For those of you who remember November 23, 1963, you don’t have to worry about Jackie ripping your heart out. It was already ripped out, and in some ways it will never completely heal.
Directed by Pablo Larrain, this film revisits the assassination of JFK as seen through the eyes of his widow, Jackie Kennedy. Natalie Portman, in a performance likely to win an Oscar nomination, embodies Jackie with a stunned fury that is emotionally overpowering. You see Jackie during the days following her husband’s death as she wrestles with her grief while trying to plan a funeral that will pay tribute to both her late President and our country.
While a small portion of the film revisits Mrs. Kennedy’s televised tour of the White House months earlier, she gives her personal narrative to a journalist, here played by Billy Crudup, shortly after a funeral procession seen by millions. The interview itself plays out like a psychological boxing match where Mr. Crudup asks tough questions that Ms. Portman frequently refuses to answer, in the process revealing a chain-smoking habit hidden from the public.
It is almost impossible to watch as she describes the moment in Dallas where her husband is initially shot through the throat and then in his head. Everything is accurately reenacted, and few will be able to hold back flowing tears as you watch her hold her husband’s savagely deformed head in her lap as she is covered with blood. You also quickly learn why Mrs. Kennedy decided to wear that blood streaked pink suit throughout the day, which included standing next to Lyndon Johnson as he was sworn in as our next President on Air Force One.
Peter Sarsgaard gives a convincing role as Bobby Kennedy, a brother-in-law who tried to both console and advise Jackie. His grief is obvious, and one of the most fascinating moments of the film is when he and Jackie wrestle over whether to have a long procession on foot following JFK’s casket. Jackie stood by her decision even though leaders from around the world would be exposed to possible violence if Oswald did not act alone.
While I didn’t need to be reminded, two things jumped out at me throughout this poignant historical drama. First of all, a giant chasm developed in our country reflected by when you graduated from high school. Those who did in 1963 or before inevitably led a life resembling our parents’, while those graduating in 1964 and after soon resembled aliens living in a new world.

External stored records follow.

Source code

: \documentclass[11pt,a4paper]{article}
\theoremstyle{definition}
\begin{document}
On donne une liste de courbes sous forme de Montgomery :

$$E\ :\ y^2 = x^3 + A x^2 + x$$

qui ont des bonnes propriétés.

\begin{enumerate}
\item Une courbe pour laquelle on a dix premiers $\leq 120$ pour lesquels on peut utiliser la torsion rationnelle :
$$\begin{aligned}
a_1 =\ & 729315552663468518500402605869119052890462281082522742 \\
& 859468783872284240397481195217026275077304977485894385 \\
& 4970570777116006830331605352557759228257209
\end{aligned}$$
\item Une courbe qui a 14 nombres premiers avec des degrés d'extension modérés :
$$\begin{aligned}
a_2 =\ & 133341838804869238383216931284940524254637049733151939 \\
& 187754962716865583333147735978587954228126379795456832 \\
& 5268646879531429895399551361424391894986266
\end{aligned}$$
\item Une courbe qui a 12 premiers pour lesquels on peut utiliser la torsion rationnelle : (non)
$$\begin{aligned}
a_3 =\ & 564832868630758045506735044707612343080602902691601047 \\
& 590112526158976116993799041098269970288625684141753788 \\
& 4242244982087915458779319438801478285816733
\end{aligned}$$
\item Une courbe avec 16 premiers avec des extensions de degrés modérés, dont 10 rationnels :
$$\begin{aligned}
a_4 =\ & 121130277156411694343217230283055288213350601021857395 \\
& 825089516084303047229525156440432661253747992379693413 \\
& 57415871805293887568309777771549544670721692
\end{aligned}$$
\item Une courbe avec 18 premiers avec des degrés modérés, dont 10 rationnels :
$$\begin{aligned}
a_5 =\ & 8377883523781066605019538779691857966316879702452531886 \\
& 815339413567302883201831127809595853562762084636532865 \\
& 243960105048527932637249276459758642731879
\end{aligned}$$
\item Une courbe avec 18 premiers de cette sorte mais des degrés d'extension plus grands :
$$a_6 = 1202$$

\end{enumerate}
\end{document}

Having graduated from high school in 1965, I lived through that experience. For the most part, our loving parents could not fully understand the significance of Vietnam and rock music that began with the British invasion of 1964. Furthermore, wearing long hair was as likely to alienate parents as chanting, “Hell no, we won’t go” did to veterans of World War II.
Secondly, JFK’s assassination in 1963 was soon to be followed with the deaths of Martin Luther King and Bobby Kennedy in April and June of 1968. Many of us in college were ardent Bobby supporters, and his death served to crush all hope in our young minds. It was followed with Richard Nixon as president in the Fall of that year, and we looked upon our country as a hopeless mess that was even worse than we view it today with the election of Donald Trump.
JFK’s death was the death of Camelot, a phrase coined by Mrs. Kennedy. No one who lived through it ever smiled the same again, and you will quickly learn why if you see this film.